Edinburgh Fringe 2013 - Idle Motion's That Is All You Need To Know, or A Beguiling Example to Others

I'm very bad at going to things on the Fringe, so it was pure chance that I ended up at this performance, my much beloved former PhD supervisor having been handed a flier and then suggesting I come along. I'm delighted that I did. I badly needed to be reminded that plays can have characters, a narrative, and be emotionally engaging.

This is my first encounter with the company idle motion, but I shall be keeping an eye out for them in future years. What is especially notable about them to my eyes is their visual sense. This embraces their movement (which has a notable fluidity to it), and their imaginative use of sets and film (the latter is brilliantly integrated into the live performance, far more successfully and meaningfully so than anything Jonathan Mills's International Festival programme has so far offered). The filing cabinets are used in especially versatile ways – the water leaking was a brilliant touch.

Effective use is also made of oral history recordings of real life workers at the Park (often very moving), and archive wartime audio. Again this is a mark of the company's talents. I must have heard Chamberlain's speech declaring the country at war on numerous occasions, but the simply staged scene imagining contemporaries listening to it was freshly haunting.

This visual and aural inventiveness is in the service of a well crafted play about Bletchley Park. We cut between the experiences of those who worked there during the war to a motley crew in the present trying to preserve the Park from demolition. The performers all play multiple roles, with a commendable degree of success. The play has telling points to make about the price paid by those who worked at Bletchley Park particularly in terms of their vows of silence, about gender roles, and about the problems of preserving less immediately visible aspects of the past.

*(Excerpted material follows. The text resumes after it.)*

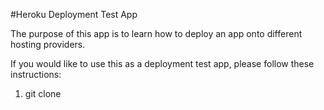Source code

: #Heroku Deployment Test App

The purpose of this app is to learn how to deploy an app onto different hosting providers.

If you would like to use this as a deployment test app, please follow these instructions:

1. git clone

My one criticism of the piece is that I would have liked one of those “This is what happened to X” summations at the end (which would have been easily done given the film projections elsewhere). Obviously, I know something about Turing, but I particularly wanted to know what in the end was the fate of the other key protagonist (Gordon Welchman) and his book (Google is however my friend). But this is a minor issue. Taken altogether this is a lovely, inventive and moving show. Mark it up as one to see.